Search code examples
pythonpytorchpytorch-dataloader

The shuffling order of DataLoader in pytorch


I am really confused about the shuffle order of DataLoader in pytorch. Supposed I have a dataset:

datasets = [0,1,2,3,4]

In scenario I, the code is:

torch.manual_seed(1)

G = torch.Generator()
G.manual_seed(1)

ran_sampler = RandomSampler(data_source=datasets,generator=G)
dataloader = DataLoader(dataset=datasets,sampler=ran_sampler)

the shuffling result is 0,4,2,3,1.


In scenario II, the code is:

torch.manual_seed(1)

G = torch.Generator()
G.manual_seed(1)

ran_sampler = RandomSampler(data_source=datasets)
dataloader = DataLoader(dataset=datasets, sampler=ran_sampler, generator=G)

the shuffling result is 1,3,4,0,2.


In scenario III, the code is:

torch.manual_seed(1)

G = torch.Generator()
G.manual_seed(1)

ran_sampler = RandomSampler(data_source=datasets, generator=G)
dataloader = DataLoader(dataset=datasets, sampler=ran_sampler, generator=G)

the shuffling result is 4,1,3,0,2.

Can someone explain what is going on here?


Solution

  • Based on your code, I did a little modification (on scenario II) and inspection:

    datasets = [0,1,2,3,4]
    
    torch.manual_seed(1)
    G = torch.Generator()
    G = G.manual_seed(1)
    
    ran_sampler = RandomSampler(data_source=datasets, generator=G)
    dataloader = DataLoader(dataset=datasets, sampler=ran_sampler)
    print(id(dataloader.generator)==id(dataloader.sampler.generator))
    xs = []
    for x in dataloader:
        xs.append(x.item())
    print(xs)
    
    torch.manual_seed(1)
    G = torch.Generator()
    G.manual_seed(1)
    
    # this is different from OP's scenario II because in that case the ran_sampler is not initialized with the right generator.
    dataloader = DataLoader(dataset=datasets, shuffle=True, generator=G)
    print(id(dataloader.generator)==id(dataloader.sampler.generator))
    xs = []
    for x in dataloader:
        xs.append(x.item())
    print(xs)
    
    torch.manual_seed(1)
    G = torch.Generator()
    G.manual_seed(1)
    
    
    ran_sampler = RandomSampler(data_source=datasets, generator=G)
    dataloader = DataLoader(dataset=datasets, sampler=ran_sampler, generator=G)
    print(id(dataloader.generator)==id(dataloader.sampler.generator))
    xs = []
    for x in dataloader:
        xs.append(x.item())
    print(xs)
    

    The outputs are:

    False
    [0, 4, 2, 3, 1]
    True
    [4, 1, 3, 0, 2]
    True
    [4, 1, 3, 0, 2]
    

    The reason why the above three seemingly equivalent setups lead to different outcomes is that there are two different generators actually being used inside the DataLoader, one of which is None, in the first scenario.
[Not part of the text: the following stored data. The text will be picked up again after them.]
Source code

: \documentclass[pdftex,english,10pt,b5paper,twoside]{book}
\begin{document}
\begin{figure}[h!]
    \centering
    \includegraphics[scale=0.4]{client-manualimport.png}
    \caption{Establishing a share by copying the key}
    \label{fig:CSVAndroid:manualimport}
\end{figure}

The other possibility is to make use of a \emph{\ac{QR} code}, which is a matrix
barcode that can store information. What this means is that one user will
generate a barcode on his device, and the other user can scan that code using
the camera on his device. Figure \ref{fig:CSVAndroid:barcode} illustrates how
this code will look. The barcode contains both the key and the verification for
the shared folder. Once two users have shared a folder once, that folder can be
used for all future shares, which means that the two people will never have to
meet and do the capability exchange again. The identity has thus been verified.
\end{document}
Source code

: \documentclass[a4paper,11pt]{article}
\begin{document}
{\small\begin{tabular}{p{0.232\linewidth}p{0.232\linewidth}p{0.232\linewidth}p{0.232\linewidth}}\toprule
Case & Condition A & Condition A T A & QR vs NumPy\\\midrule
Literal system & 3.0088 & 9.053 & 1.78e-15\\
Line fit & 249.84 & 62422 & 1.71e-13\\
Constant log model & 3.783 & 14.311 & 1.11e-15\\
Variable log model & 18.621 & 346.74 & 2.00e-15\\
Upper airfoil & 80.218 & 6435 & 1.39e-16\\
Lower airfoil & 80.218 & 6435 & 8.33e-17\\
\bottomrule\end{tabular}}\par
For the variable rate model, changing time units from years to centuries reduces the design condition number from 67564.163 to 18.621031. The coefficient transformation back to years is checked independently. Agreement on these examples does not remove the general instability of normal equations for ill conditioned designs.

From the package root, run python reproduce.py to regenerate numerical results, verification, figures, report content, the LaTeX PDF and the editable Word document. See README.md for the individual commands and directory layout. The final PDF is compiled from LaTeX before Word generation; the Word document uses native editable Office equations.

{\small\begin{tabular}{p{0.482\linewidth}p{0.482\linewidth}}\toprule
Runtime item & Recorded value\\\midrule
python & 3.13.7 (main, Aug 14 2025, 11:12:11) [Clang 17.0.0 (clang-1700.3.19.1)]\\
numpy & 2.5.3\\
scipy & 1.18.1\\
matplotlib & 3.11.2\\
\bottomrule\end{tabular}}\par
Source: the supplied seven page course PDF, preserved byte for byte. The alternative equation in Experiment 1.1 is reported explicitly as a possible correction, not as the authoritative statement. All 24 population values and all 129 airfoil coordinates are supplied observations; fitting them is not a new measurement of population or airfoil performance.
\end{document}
    To make it clear, let's analyze the source. It seems that the generator not only decides the random number generation of the _index_sampler inside DataLoader but also affects the initialization of _BaseDataLoaderIter. See the source code

            if sampler is None:  # give default samplers
                if self._dataset_kind == _DatasetKind.Iterable:
                    # See NOTE [ Custom Samplers and IterableDataset ]
                    sampler = _InfiniteConstantSampler()
                else:  # map-style
                    if shuffle:
                        sampler = RandomSampler(dataset, generator=generator)  # type: ignore[arg-type]
                    else:
                        sampler = SequentialSampler(dataset)  # type: ignore[arg-type]
    

    and

            self.sampler = sampler
            self.batch_sampler = batch_sampler
            self.generator = generator
    

    and

        def _get_iterator(self) -> '_BaseDataLoaderIter':
            if self.num_workers == 0:
                return _SingleProcessDataLoaderIter(self)
            else:
                self.check_worker_number_rationality()
                return _MultiProcessingDataLoaderIter(self)
    

    and

    class _BaseDataLoaderIter(object):
        def __init__(self, loader: DataLoader) -> None:
            ...
            self._index_sampler = loader._index_sampler
    
    • Scenario II & Scenario III

    Both setups are equivalent. We pass a generator to DataLoader and do not specify the sampler. DataLoader automatically creates a RandomSampler object with the generator and assign the same generator to self.generator.

    • Scenario I

    We pass a sampler to DataLoader with the right generator but do not explicitly specify the keyword argument generator in DataLoader.__init__(...). DataLoader initializes the sampler with the given sampler but uses the default generator None for self.generator and the _BaseDataLoaderIter object returned by self._get_iterator().